> _ASSIGNMENT_: Give the lines again, unchanged, starting with the line containing "correlator are much" and ending with the last line of the data below.

Rendered images with source text
•••••

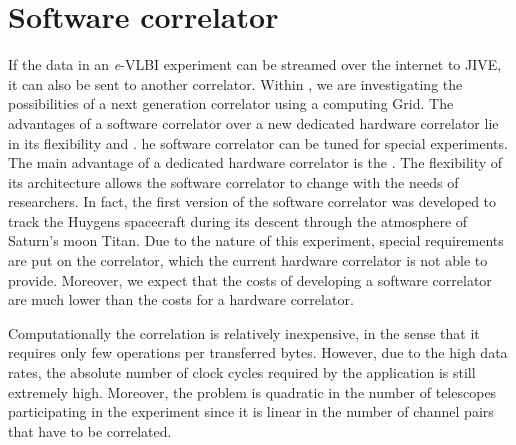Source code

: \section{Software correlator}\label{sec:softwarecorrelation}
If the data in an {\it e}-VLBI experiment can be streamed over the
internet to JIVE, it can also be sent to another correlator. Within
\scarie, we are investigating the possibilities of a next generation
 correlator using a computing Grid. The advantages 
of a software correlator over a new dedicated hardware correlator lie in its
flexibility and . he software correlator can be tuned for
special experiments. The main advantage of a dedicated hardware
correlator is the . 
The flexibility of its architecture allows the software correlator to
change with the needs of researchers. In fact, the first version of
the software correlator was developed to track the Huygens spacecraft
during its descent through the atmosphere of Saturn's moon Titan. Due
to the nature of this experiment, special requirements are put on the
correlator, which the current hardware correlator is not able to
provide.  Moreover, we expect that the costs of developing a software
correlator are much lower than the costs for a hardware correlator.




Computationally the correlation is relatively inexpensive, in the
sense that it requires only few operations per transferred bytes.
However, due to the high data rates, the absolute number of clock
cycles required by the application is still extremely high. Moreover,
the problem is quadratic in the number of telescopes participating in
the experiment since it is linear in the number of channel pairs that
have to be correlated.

•••••

> _TASK SOLUTION_:
correlator are much lower than the costs for a hardware correlator.




Computationally the correlation is relatively inexpensive, in the
sense that it requires only few operations per transferred bytes.
However, due to the high data rates, the absolute number of clock
cycles required by the application is still extremely high. Moreover,
the problem is quadratic in the number of telescopes participating in
the experiment since it is linear in the number of channel pairs that
have to be correlated.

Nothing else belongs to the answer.